With the exception of the country of origin, the label markings were identical for both cells bundled with their chargers, so it doesn't appear that Duracell intends to differentiate the re-badged Hybrid from the re-badged Eneloop.

For me, this development has three negative implications:

Firstly, since the Hybrid is made in China, they are probably much less costly to produce than the Eneloop, so there is a strong likelihood that Duracell will now source the Hybrid exclusively.

Secondly, all those who purchase the Durcell Pre-Charged because we advised them they were re-badged Eneloops could now end up with re-badged RayOvac Hybrids instead.

Thirdly, according to this and other threads, the performance of the RayOvac Hybrid is somewhat inferior to that of the the Eneloop, especially in higher drain applications.

So, it now appears that at some point in the future the only way to ensure that we are getting Eneloops will be to either buy the real thing or the Sony CycleEnergy Blue.

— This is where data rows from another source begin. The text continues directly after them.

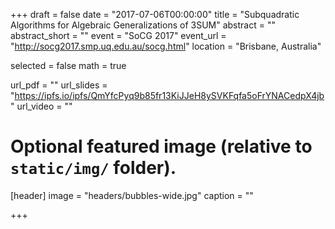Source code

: +++
draft = false
date = "2017-07-06T00:00:00"
title = "Subquadratic Algorithms for Algebraic Generalizations of 3SUM"
abstract = ""
abstract_short = ""
event = "SoCG 2017"
event_url = "http://socg2017.smp.uq.edu.au/socg.html"
location = "Brisbane, Australia"

selected = false
math = true

url_pdf = ""
url_slides = "https://ipfs.io/ipfs/QmYfcPyq9b85fr13KiJJeH8ySVKFqfa5oFrYNACedpX4jb"
url_video = ""

# Optional featured image (relative to `static/img/` folder).
[header]
image = "headers/bubbles-wide.jpg"
caption = ""

+++

<!--Embed your slides or video here using-->
<!--[shortcodes](https://gcushen.github.io/hugo-academic-demo/post/writing-markdown-latex/).-->
<!--Further details can easily be added using *Markdown* and $\rm \LaTeX$ math-->
<!--code. -->
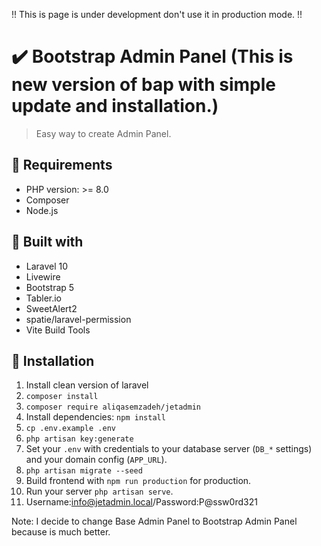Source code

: !! This is page is under development don't use it in production mode. !!

✔️ Bootstrap Admin Panel (This is new version of bap with simple update and installation.)
======================
>  Easy way to create Admin Panel.
>
## 🔌 Requirements

- PHP version: >= 8.0
- Composer
- Node.js


## 🧰 Built with

- Laravel 10
- Livewire
- Bootstrap 5
- Tabler.io
- SweetAlert2
- spatie/laravel-permission
- Vite Build Tools


## 🧾 Installation

1. Install clean version of laravel
2. `composer install`
3. `composer require aliqasemzadeh/jetadmin`
4. Install dependencies:
   `npm install`
4. `cp .env.example .env`
5. `php artisan key:generate`
6. Set your `.env` with credentials to your database server (`DB_*` settings) and your domain config (`APP_URL`).
7. `php artisan migrate --seed`
8. Build frontend with `npm run production` for production.
9. Run your server `php artisan serve`.
10. Username:info@jetadmin.local/Password:P@ssw0rd321


Note:
I decide to change Base Admin Panel to Bootstrap Admin Panel because is much better.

Unless, of course, there are other re-badged Eneloops on the market that haven't yet been identified on this forum?

This image originally posted on Amazon by NLee the Engineer also depicts the difference between the two cells in question quite clearly:





Notice the somewhat squared-off positive post; thus far a signature trait of the Eneloop which isn't evidenced on the Hybrid, and the subtle but distinctly different protrusions on the negative ends.


----------



## Marduke (Feb 25, 2008)

It's been warned for several months that only the "Made in Japan" Duracell Pre-Charged were rebranded Eneloops, and the "Made in China" ones were from the same company that makes most of the other LSD cells, including ROV Hybrids.


----------



## Bones (Feb 25, 2008)

Marduke said:


> It's been warned for several months that only the "Made in Japan" Duracell Pre-Charged were rebranded Eneloops, and the "Made in China" ones were from the same company that makes most of the other LSD cells, including ROV Hybrids.



I can't seem to find the warning(s) you are referring to Marduke, but it was not my intention to steal anyone's thunder.

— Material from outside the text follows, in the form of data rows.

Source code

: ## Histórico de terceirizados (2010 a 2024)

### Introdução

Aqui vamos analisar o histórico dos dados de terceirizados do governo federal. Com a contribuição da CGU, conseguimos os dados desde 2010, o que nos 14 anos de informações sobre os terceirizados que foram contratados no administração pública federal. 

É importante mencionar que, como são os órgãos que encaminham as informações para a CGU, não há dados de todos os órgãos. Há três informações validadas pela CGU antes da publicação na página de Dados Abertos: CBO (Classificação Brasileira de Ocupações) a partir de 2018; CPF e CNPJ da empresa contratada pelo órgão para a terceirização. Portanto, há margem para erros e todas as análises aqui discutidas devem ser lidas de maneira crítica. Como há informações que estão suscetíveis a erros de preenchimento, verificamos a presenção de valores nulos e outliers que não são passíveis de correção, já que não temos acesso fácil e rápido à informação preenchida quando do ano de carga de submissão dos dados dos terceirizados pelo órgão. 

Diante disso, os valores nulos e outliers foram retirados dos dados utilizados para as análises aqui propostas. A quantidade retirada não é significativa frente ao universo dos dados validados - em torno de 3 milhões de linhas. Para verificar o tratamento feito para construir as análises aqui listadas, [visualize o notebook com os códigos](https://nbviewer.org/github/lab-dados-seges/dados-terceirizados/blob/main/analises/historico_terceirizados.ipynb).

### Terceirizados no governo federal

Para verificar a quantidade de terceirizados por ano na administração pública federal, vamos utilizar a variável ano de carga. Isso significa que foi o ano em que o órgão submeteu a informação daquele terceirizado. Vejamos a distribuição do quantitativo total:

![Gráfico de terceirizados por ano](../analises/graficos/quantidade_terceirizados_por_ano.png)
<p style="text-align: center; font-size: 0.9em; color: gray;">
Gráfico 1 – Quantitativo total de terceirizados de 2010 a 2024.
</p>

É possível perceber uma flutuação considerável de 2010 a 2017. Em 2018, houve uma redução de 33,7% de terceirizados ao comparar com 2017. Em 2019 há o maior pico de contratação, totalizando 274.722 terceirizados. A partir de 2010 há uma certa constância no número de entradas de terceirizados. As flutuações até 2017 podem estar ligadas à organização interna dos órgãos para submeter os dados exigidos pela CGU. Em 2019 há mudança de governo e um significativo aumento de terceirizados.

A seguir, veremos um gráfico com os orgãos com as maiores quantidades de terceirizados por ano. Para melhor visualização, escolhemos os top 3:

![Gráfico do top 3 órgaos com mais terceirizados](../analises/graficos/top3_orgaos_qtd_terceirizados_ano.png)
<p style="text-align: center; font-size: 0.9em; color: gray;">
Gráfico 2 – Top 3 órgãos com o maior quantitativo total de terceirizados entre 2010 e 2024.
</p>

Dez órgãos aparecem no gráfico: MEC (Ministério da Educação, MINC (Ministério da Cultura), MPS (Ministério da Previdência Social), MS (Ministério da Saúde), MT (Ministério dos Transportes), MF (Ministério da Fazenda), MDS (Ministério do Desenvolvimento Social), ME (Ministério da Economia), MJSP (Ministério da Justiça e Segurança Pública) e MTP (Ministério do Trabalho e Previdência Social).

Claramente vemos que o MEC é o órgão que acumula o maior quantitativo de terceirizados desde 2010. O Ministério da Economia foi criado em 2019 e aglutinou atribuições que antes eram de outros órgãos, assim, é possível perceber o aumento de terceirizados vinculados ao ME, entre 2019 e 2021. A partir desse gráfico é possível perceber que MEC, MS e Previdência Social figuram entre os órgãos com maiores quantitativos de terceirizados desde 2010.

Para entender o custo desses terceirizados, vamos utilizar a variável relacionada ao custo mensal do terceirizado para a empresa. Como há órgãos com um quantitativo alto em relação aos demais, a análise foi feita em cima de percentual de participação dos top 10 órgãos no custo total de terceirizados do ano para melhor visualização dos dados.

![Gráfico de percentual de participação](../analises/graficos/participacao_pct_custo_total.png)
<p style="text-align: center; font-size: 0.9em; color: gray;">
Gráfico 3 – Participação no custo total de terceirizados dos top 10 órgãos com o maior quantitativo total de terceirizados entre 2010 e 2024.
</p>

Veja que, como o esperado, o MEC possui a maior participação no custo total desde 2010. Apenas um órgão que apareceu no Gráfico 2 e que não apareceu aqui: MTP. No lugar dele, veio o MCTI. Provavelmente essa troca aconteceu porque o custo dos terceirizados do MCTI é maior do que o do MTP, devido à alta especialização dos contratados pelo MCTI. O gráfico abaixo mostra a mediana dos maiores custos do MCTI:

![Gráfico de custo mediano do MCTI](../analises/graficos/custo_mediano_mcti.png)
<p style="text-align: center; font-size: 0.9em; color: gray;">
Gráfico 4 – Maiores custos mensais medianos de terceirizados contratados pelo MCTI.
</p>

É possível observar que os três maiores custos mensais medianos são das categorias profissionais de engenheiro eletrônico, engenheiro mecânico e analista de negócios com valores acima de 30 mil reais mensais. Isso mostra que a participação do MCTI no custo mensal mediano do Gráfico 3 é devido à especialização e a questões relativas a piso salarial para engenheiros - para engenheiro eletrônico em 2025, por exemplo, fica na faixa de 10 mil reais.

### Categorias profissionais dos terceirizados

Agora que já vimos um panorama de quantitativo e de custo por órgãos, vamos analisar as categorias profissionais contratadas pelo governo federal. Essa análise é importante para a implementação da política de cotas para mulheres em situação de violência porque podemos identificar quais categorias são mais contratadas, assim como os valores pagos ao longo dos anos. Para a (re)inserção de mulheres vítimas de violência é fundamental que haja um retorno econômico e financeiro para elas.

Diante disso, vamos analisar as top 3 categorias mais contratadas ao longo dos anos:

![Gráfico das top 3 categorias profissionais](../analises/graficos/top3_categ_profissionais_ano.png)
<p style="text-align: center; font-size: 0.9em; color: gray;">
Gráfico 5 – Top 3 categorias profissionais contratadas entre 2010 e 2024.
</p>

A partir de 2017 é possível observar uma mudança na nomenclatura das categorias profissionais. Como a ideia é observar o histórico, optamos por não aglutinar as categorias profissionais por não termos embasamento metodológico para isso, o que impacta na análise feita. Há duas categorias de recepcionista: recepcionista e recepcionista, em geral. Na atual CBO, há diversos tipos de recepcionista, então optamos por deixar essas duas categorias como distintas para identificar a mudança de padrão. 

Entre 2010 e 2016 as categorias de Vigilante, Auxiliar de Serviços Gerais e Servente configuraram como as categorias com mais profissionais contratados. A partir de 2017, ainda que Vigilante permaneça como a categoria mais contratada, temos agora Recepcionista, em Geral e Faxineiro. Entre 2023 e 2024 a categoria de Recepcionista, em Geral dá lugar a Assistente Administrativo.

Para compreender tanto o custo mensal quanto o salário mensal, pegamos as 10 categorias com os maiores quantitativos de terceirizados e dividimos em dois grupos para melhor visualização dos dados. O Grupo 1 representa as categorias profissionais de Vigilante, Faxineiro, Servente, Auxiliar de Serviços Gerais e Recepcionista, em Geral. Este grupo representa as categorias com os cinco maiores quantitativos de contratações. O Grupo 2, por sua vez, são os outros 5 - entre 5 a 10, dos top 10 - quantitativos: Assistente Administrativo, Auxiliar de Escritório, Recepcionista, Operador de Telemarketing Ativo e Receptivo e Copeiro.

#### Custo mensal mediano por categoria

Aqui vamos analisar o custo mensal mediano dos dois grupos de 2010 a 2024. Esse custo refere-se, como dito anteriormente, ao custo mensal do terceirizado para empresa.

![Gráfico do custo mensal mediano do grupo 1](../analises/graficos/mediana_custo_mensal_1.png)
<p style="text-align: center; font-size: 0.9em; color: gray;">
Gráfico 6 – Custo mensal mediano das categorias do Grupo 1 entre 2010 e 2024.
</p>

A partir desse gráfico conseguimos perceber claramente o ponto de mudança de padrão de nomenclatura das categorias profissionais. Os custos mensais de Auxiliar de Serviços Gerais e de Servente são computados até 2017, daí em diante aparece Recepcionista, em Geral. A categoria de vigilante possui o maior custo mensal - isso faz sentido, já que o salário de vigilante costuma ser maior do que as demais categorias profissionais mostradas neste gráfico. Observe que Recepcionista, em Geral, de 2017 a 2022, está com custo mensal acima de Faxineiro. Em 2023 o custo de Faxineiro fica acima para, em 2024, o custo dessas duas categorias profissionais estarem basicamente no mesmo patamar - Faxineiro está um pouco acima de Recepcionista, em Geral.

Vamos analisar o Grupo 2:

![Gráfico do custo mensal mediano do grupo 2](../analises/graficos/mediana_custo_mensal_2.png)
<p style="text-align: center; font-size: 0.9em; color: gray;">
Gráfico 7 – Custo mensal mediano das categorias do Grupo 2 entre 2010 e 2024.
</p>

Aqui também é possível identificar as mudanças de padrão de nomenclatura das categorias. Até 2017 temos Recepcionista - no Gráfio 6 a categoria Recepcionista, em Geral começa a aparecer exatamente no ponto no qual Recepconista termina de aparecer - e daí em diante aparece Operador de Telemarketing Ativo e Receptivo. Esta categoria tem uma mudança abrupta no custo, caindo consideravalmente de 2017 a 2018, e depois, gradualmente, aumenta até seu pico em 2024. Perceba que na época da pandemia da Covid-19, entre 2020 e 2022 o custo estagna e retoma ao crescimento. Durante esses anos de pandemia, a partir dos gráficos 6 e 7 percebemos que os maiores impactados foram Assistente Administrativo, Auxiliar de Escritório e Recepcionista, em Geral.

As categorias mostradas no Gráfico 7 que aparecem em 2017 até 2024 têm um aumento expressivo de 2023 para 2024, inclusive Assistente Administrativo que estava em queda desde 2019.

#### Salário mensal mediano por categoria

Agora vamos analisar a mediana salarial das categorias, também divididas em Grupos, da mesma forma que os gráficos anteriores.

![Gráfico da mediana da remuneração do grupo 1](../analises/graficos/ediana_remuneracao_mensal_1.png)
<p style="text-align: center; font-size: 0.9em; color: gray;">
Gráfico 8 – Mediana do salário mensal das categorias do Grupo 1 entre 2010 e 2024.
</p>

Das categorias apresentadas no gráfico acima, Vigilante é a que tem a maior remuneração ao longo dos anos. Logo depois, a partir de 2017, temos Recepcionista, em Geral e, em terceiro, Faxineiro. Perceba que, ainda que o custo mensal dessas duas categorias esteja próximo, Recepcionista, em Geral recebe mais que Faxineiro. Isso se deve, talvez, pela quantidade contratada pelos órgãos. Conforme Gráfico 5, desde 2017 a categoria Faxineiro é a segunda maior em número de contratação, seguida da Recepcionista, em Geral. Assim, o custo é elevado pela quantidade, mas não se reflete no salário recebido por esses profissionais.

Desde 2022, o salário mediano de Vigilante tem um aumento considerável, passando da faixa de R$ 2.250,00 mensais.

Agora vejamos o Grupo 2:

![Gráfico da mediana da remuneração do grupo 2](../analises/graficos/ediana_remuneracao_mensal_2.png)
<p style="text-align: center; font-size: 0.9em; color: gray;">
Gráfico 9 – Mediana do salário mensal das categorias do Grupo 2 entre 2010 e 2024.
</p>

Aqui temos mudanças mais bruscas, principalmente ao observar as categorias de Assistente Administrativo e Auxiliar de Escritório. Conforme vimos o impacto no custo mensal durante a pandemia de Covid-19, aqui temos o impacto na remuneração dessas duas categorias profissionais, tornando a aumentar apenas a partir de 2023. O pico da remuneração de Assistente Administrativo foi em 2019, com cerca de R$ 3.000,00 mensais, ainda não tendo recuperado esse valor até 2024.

Please provide links so that whomever posted this information originally can be recognized.


----------



## Marduke (Feb 25, 2008)

Bones said:


> I can't seem to find the warning(s) you are referring to Marduke, but it was not my intention to steal anyone's thunder.
> 
> Please provide links so that whomever posted this information originally can be recognized.



Here ya go:
http://www.google.com/search?q=duracell+precharged+china&sitesearch=candlepowerforums.com

http://www.google.com/search?q=duracell+precharged+china&sitesearch=cpfmarketplace.com

There are more, that is just a quick pass.


----------



## Bones (Feb 25, 2008)

...


----------



## Mr Happy (Feb 25, 2008)

I was not aware of the Made in China variety of Duracell Pre-Charged, so this was news to me.

As it happens, I just recently bought 4 of the Made in Japan variety to test, and after toying about with them on the C9000 for a while their electrical characteristics do seem indistinguishable from Eneloops.

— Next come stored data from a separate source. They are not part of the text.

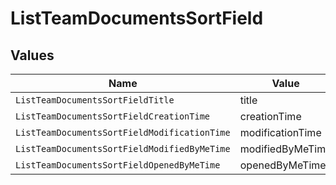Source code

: # ListTeamDocumentsSortField


## Values

| Name                                         | Value                                        |
| -------------------------------------------- | -------------------------------------------- |
| `ListTeamDocumentsSortFieldTitle`            | title                                        |
| `ListTeamDocumentsSortFieldCreationTime`     | creationTime                                 |
| `ListTeamDocumentsSortFieldModificationTime` | modificationTime                             |
| `ListTeamDocumentsSortFieldModifiedByMeTime` | modifiedByMeTime                             |
| `ListTeamDocumentsSortFieldOpenedByMeTime`   | openedByMeTime                               |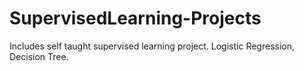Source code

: # SupervisedLearning-Projects
Includes self taught supervised learning project. Logistic Regression, Decision Tree.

If anyone is interested, there are a lot of the Duracell Pre-Charged sitting on the racks at the moment with an instant $2 off sticker, so if you find them at a low price initially that would make them a good buy. (Especially considering the current scarcity of actual white Eneloops.)


----------



## Burgess (Feb 25, 2008)

Sanyo seems to keep their Eneloops

"outta' the public eye" as much as possible. :sigh:



Wish they'd make another production run, 


and MARKET it more aggressively, as they should.


:candle:
_


----------



## Bones (Feb 26, 2008)

Marduke said:


> It's been warned for several months that only the "Made in Japan" Duracell Pre-Charged were rebranded Eneloops, and the "Made in China" ones were from the same company that makes most of the other LSD cells, including ROV Hybrids.
> 
> 
> Bones said:
> ...



Okay,

Insofar as I have been able to determine, kudos are owed to the following in this regard:

Marduke, for first warning us of this issue via this excerpt from his post dated January 19, 2008:



Marduke said:


> Duracell is known for rebranding Sanyo cells, such as Duracell 1700mAh's, which are also made by Sanyo.
> 
> However, Made in China Duracell Precharged have been spotted, and it's unsure where they stand.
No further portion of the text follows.